» REQUIREMENT: Only the lines with "label" in the entries below belong in the answer; please copy them.

» RECORDS FOR THIS EXERCISE:
---*---
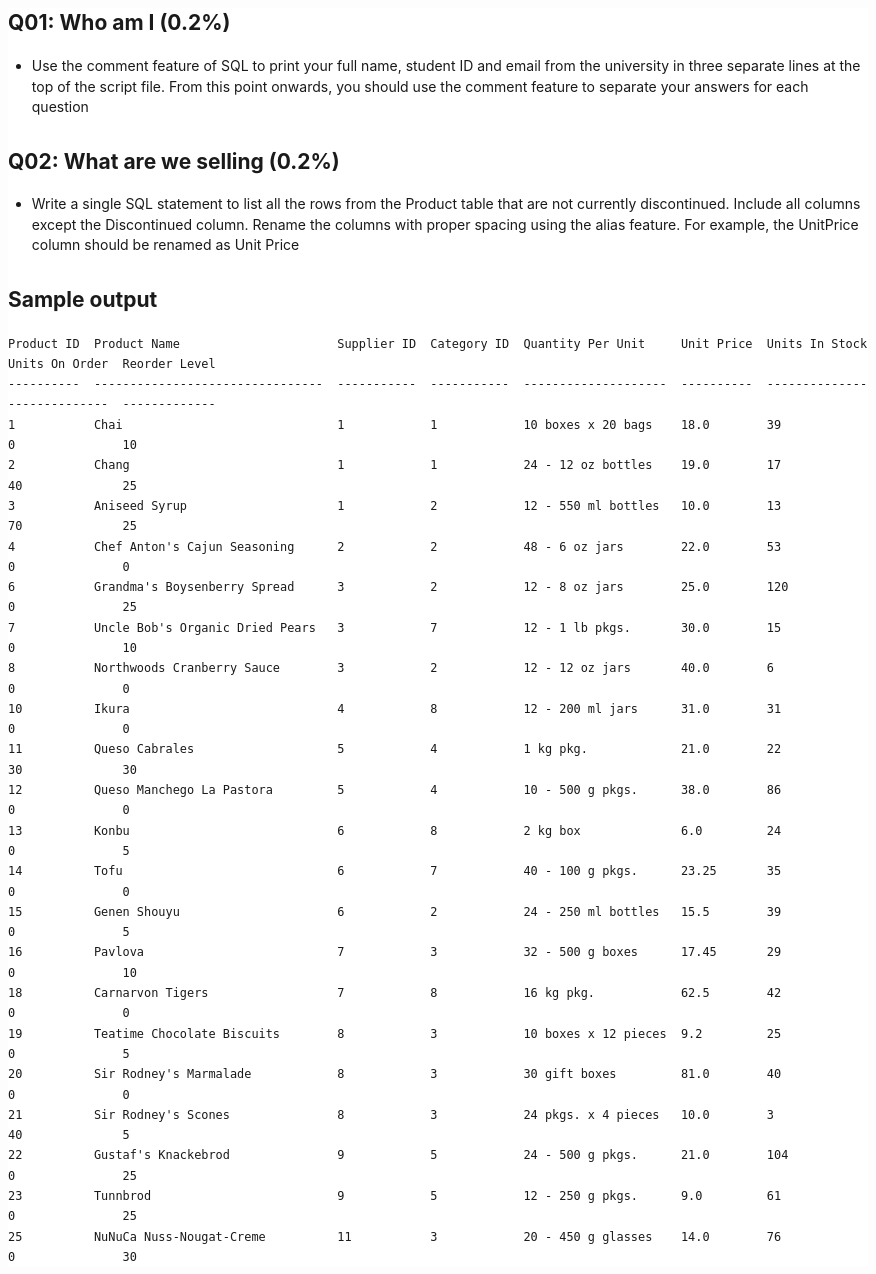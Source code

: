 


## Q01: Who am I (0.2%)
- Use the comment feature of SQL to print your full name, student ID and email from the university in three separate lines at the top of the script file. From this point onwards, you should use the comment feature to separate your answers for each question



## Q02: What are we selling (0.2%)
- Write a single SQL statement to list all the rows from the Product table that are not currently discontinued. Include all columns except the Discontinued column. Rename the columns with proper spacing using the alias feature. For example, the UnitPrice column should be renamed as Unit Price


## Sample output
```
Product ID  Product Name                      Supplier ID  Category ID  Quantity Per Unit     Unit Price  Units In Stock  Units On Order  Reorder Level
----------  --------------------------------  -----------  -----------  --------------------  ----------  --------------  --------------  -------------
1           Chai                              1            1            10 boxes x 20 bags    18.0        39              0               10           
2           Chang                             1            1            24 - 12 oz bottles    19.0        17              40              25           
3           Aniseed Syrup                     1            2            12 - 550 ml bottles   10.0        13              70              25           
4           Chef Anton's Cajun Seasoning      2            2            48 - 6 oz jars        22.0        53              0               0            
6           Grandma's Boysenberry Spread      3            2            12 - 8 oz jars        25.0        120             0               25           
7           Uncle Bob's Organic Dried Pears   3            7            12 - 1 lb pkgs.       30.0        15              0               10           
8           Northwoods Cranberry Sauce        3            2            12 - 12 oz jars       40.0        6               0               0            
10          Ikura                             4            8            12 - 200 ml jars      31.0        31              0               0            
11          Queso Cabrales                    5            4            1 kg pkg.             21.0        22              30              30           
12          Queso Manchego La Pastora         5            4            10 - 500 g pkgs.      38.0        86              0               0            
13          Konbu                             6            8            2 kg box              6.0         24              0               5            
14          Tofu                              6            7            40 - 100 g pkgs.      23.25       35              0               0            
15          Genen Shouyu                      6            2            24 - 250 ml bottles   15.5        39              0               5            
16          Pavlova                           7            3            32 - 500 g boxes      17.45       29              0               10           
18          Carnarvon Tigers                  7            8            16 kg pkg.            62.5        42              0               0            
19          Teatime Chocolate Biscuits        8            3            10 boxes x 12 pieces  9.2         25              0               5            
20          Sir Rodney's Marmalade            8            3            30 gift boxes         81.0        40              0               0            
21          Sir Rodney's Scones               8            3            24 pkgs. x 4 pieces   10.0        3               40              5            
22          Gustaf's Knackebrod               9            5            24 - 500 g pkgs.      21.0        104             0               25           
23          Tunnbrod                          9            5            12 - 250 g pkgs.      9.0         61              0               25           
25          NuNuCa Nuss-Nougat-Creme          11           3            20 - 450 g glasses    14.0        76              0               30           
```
---*---
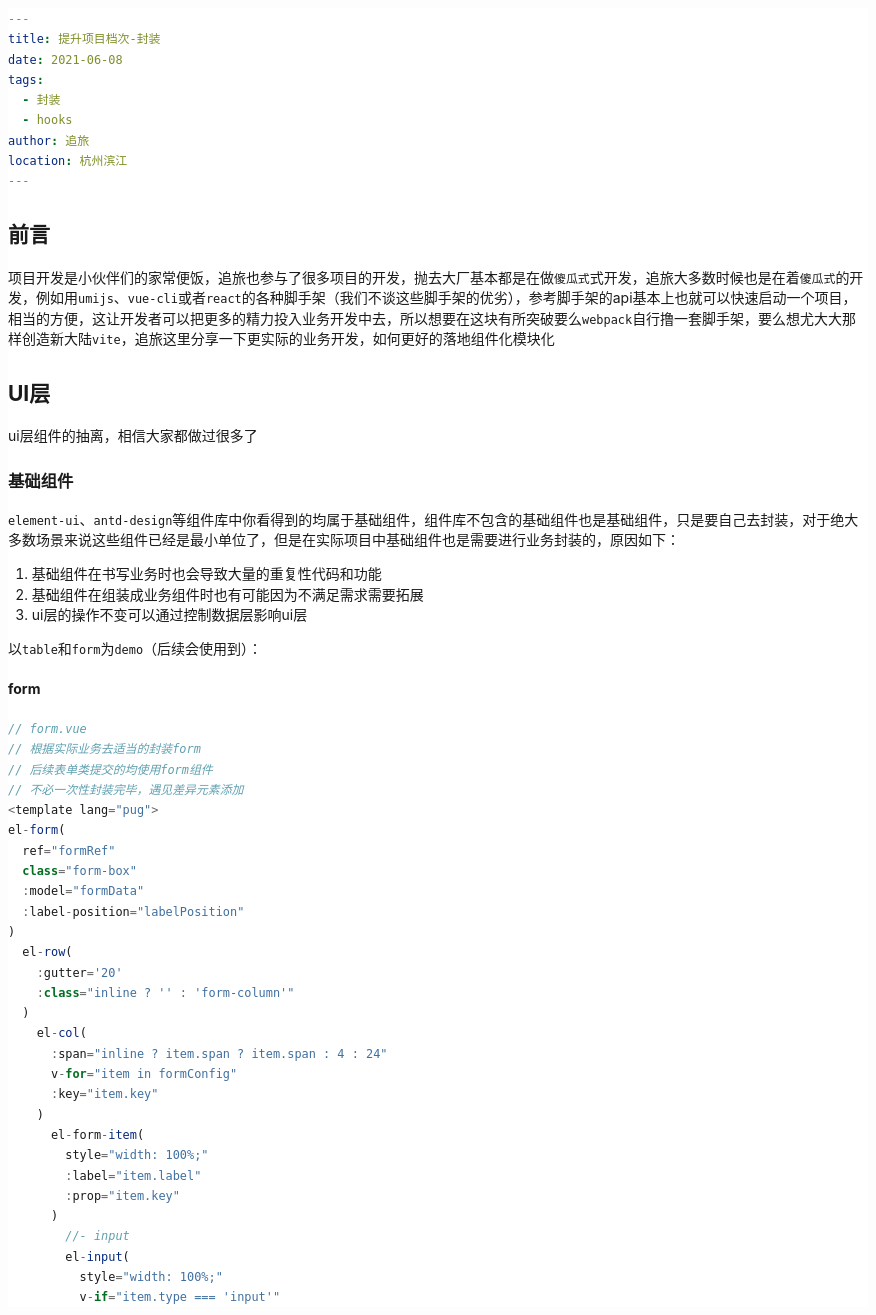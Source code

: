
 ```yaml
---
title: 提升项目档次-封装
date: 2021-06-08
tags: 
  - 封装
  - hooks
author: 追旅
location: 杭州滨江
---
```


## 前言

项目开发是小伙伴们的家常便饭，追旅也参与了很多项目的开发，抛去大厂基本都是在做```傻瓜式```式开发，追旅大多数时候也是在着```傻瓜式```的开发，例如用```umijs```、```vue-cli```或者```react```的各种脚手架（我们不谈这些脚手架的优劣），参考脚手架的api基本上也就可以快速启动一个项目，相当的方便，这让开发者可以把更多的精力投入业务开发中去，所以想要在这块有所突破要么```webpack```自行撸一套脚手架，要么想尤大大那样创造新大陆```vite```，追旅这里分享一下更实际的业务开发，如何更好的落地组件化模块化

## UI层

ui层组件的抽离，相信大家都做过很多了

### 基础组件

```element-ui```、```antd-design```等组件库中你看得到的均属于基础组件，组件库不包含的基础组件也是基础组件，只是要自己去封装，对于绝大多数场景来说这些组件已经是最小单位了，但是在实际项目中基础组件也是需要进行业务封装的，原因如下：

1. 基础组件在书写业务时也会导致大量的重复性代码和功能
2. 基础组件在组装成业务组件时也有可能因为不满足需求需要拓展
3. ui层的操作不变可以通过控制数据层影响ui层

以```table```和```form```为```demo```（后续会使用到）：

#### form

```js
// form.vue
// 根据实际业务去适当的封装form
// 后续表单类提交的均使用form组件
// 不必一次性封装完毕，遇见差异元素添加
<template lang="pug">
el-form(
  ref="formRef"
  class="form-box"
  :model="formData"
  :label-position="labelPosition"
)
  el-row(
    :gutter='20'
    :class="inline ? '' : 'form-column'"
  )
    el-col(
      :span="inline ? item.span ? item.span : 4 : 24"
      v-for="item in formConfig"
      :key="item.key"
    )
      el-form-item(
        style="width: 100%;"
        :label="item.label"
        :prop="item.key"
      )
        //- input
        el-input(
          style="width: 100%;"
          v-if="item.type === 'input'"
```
---*---
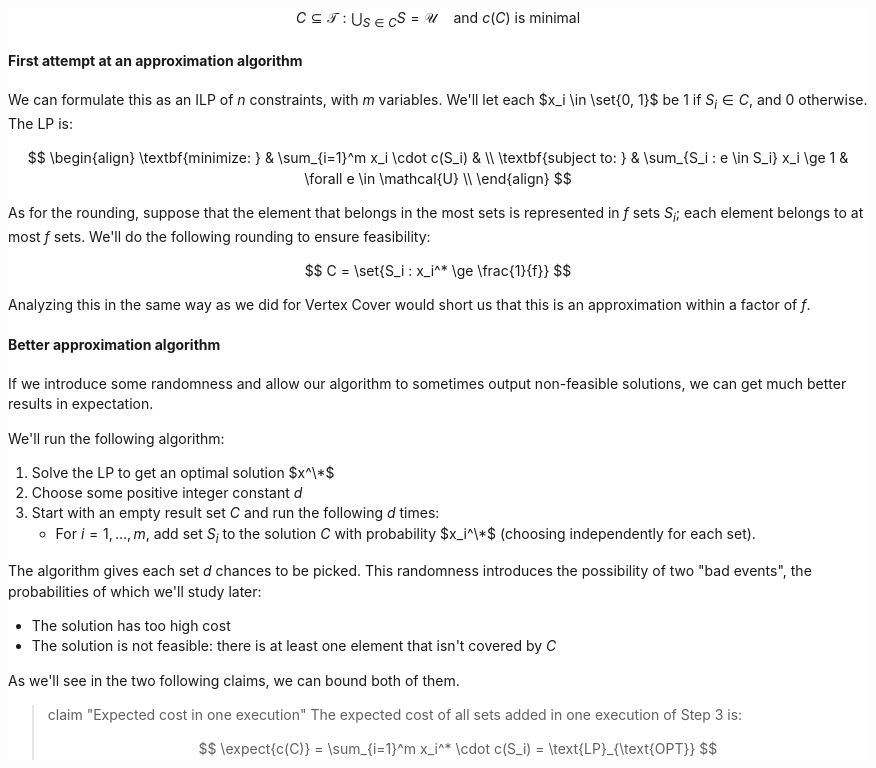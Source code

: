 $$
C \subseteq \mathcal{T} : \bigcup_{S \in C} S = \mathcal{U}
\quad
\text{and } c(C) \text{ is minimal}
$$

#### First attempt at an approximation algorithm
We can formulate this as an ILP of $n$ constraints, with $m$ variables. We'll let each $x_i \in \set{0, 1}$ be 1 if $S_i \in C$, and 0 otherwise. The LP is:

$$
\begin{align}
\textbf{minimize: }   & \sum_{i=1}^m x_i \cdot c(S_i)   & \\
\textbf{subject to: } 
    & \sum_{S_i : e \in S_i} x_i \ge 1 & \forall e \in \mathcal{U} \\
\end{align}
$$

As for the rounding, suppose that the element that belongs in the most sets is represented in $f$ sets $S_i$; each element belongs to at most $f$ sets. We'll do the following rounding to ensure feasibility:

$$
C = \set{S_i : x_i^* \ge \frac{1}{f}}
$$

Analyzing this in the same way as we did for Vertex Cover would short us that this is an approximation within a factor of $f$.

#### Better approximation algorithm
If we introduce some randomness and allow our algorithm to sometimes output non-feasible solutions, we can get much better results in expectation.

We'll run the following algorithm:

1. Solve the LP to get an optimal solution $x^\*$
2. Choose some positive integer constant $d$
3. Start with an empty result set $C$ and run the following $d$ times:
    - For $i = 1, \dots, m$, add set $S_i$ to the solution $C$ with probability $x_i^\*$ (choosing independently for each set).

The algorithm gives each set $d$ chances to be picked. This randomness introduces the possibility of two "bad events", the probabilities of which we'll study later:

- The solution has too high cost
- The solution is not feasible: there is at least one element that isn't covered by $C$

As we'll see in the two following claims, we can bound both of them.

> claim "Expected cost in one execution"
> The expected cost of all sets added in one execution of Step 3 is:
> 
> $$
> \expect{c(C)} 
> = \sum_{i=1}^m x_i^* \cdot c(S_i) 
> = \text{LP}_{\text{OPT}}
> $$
---*---
» RESPONSE TO THE EXERCISE:
  :label-position="labelPosition"
        :label="item.label"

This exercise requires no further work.